Forty-Five summers ago when Emergency was declared by Indira Gandhi, among those who welcomed it with open arms were many so-called captains of industry, notably J. R. D. Tata and K. K. Birla; they did it in the name of discipline, efficiency and good work culture. Talking to J. Anthony Lukacs of The New York Times, J. R. D. Tata said : “The parliamentary system is not suited to our needs.” (Quoted by Ramachandra Guha in his column in The Telegraph, Kolkata, January 6, 2007.) Here, it is necessary to stress that big business and undemocratic regimes have traditionally been loyal and loving partners. Cancellation of civil liberties and trade union rights – one of the principal characteristics of autocratic regimes – has been known to cause industrialists and businessmen to prosper beyond their greatest expectations.

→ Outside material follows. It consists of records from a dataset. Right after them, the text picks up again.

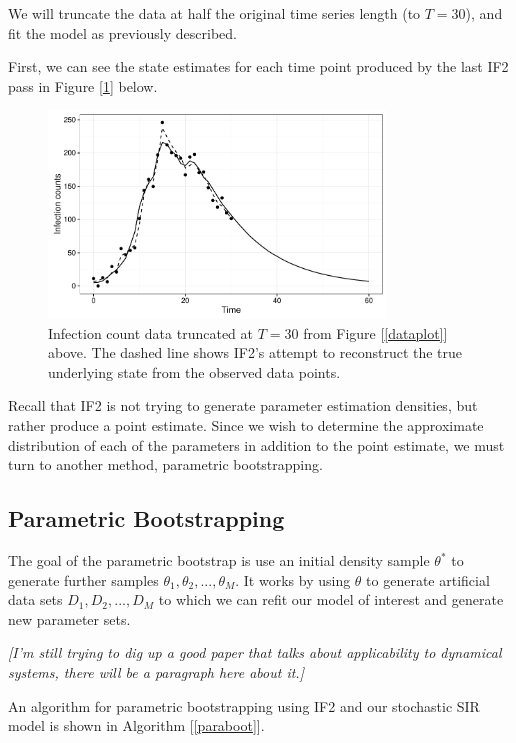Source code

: \documentclass[12pt]{article}
\begin{document}
	We will truncate the data at half the original time series length (to $T = 30$), and fit the model as previously described.

	First, we can see the state estimates for each time point produced by the last IF2 pass in Figure [\ref{if2fit}] below.

	\begin{figure}[H]
        \centering
        \captionsetup{width=.8\linewidth}
        \includegraphics[width=0.8\textwidth]{./images/if2fit.pdf}
        \caption{Infection count data truncated at $T = 30$ from Figure [\ref{dataplot}] above. The dashed line shows IF2's attempt to reconstruct the true underlying state from the observed data points.}
        \label{if2fit}
    \end{figure}

    Recall that IF2 is not trying to generate parameter estimation densities, but rather produce a point estimate. Since we wish to determine the approximate distribution of each of the parameters in addition to the point estimate, we must turn to another method, parametric bootstrapping.


\subsection{Parametric Bootstrapping}

	The goal of the parametric bootstrap is use an initial density sample $\theta^*$ to generate further samples $\theta_1, \theta_2, ..., \theta_M$. It works by using $\theta$ to generate artificial data sets $D_1, D_2, ..., D_M$ to which we can refit our model of interest and generate new parameter sets.

	\textit{[I'm still trying to dig up a good paper that talks about applicability to dynamical systems, there will be a paragraph here about it.]}

	An algorithm for parametric bootstrapping using IF2 and our stochastic SIR model is shown in Algorithm [\ref{paraboot}].
\end{document}
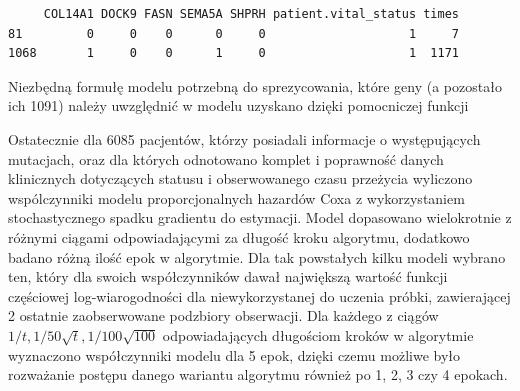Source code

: \begin{verbatim}
     COL14A1 DOCK9 FASN SEMA5A SHPRH patient.vital_status times
81         0     0    0      0     0                    1     7
1068       1     0    0      1     0                    1  1171
\end{verbatim}

Niezbędną formułę modelu potrzebną do sprezycowania, które geny (a
pozostało ich 1091) należy uwzględnić w modelu uzyskano dzięki
pomocniczej funkcji

\begin{Shaded}
\begin{Highlighting}[]
\StringTok{ }
\end{Highlighting}
\end{Shaded}

Ostatecznie dla 6085 pacjentów, którzy posiadali informacje o
występujących mutacjach, oraz dla których odnotowano komplet i
poprawność danych klinicznych dotyczących statusu i obserwowanego czasu
przeżycia wyliczono wspólczynniki modelu proporcjonalnych hazardów Coxa
z wykorzystaniem stochastycznego spadku gradientu do estymacji. Model
dopasowano wielokrotnie z różnymi ciągami odpowiadającymi za długość
kroku algorytmu, dodatkowo badano różną ilość epok w algorytmie. Dla tak
powstałych kilku modeli wybrano ten, który dla swoich współczynników
dawał największą wartość funkcji częściowej log-wiarogodności dla
niewykorzystanej do uczenia próbki, zawierającej 2 ostatnie
zaobserwowane podzbiory obserwacji. Dla każdego z ciągów
\(1/t, 1/50\sqrt{t}, 1/100\sqrt{100}\) odpowiadających długościom
kroków w algorytmie wyznaczono współczynniki modelu dla 5 epok, dzięki
czemu możliwe było rozważanie postępu danego wariantu algorytmu również
po 1, 2, 3 czy 4 epokach.

\begin{Shaded}
\begin{Highlighting}[]
\NormalTok{coxData_split[}\NormalTok{:}\NormalTok{] ->}\StringTok{ }
\NormalTok{coxData_split[}\NormalTok{:}\NormalTok{] ->}\StringTok{ }
  \NormalTok{) ->}\StringTok{ }
  \NormalTok{,}
          \NormalTok{/(}\NormalTok{*}\StringTok{ }
  \NormalTok{,}
          \NormalTok{/(}\NormalTok{*}\StringTok{ }
\end{Highlighting}
\end{Shaded}



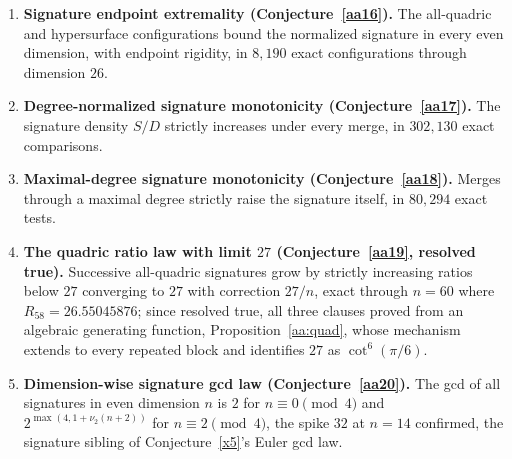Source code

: \documentclass[11pt]{article}
\theoremstyle{definition}
\begin{document}
\begin{enumerate}
\item \textbf{Signature endpoint extremality (Conjecture~\ref{aa16}).}  The all-quadric and hypersurface configurations bound the normalized signature in every even dimension, with endpoint rigidity, in $8{,}190$ exact configurations through dimension $26$.
\item \textbf{Degree-normalized signature monotonicity (Conjecture~\ref{aa17}).}  The signature density $S/D$ strictly increases under every merge, in $302{,}130$ exact comparisons.
\item \textbf{Maximal-degree signature monotonicity (Conjecture~\ref{aa18}).}  Merges through a maximal degree strictly raise the signature itself, in $80{,}294$ exact tests.
\item \textbf{The quadric ratio law with limit $27$ (Conjecture~\ref{aa19}, resolved true).}  Successive all-quadric signatures grow by strictly increasing ratios below $27$ converging to $27$ with correction $27/n$, exact through $n=60$ where $R_{58}=26.55045876$; since resolved true, all three clauses proved from an algebraic generating function, Proposition~\ref{aa:quad}, whose mechanism extends to every repeated block and identifies $27$ as $\cot^6(\pi/6)$.
\item \textbf{Dimension-wise signature gcd law (Conjecture~\ref{aa20}).}  The gcd of all signatures in even dimension $n$ is $2$ for $n\equiv0\pmod4$ and $2^{\max(4,1+\nu_2(n+2))}$ for $n\equiv2\pmod4$, the spike $32$ at $n=14$ confirmed, the signature sibling of Conjecture~\ref{x5}'s Euler gcd law.
\end{enumerate}
\end{document}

Even Piloo Mody, normally a close friend and staunch supporter of the Tatas, found it difficult to stomach J. R. D. Tata’s support for the Emergency. At the height of Jayaprakash Narayan’s Nav Nirman Andolan in the mid-1970s against Indira Gandhi’s increasingly authoritarian rule, Mody, previously with the Swatantra Party but then with the Bharatiya Lok Dal, averred : “The absence of active participation in political affairs by the people of Jamshedpur reveals their own political backwardness, as also that of the Tatas.” J.P. himself must have experienced a sense of dismay at the absence of support from the working class of Jamshedpur. Motif, a Jamshadpur weekly, said in an editorial in early 1975 : “We have before us a signed handbill in Hindi issued by Mr. Jayaprakash Narayan from his headquarters in Patna. The handbill entitled ‘An Appeal To The Workers Of Jamshedpur’, calls upon them to rise as one against spiralling prices, corruption, unemployment and basic defects in the educational system. It also exhorts them to lend their moral and material support to the movement which has spread to distant corners of the country and which may well bring about great changes in the government of the day. In the context of J. R. D. Tata’s statement (congratulating the people of Jamshedpur for keeping away from the movement) and J.P.’s appeal, we would like to stress that political consciousness or participation does not mean destroying national or personal property, or breaking the heads of opponents. Nobody is asking the people of this city to leave their jobs and plunge headlong into the strife; it would be sheer madness to suggest anything of the sort. Rather, all that is being asked is that they cease to live in isolation in their own small island, or, to use Mr. Tata’s word, their small ‘oasis’.”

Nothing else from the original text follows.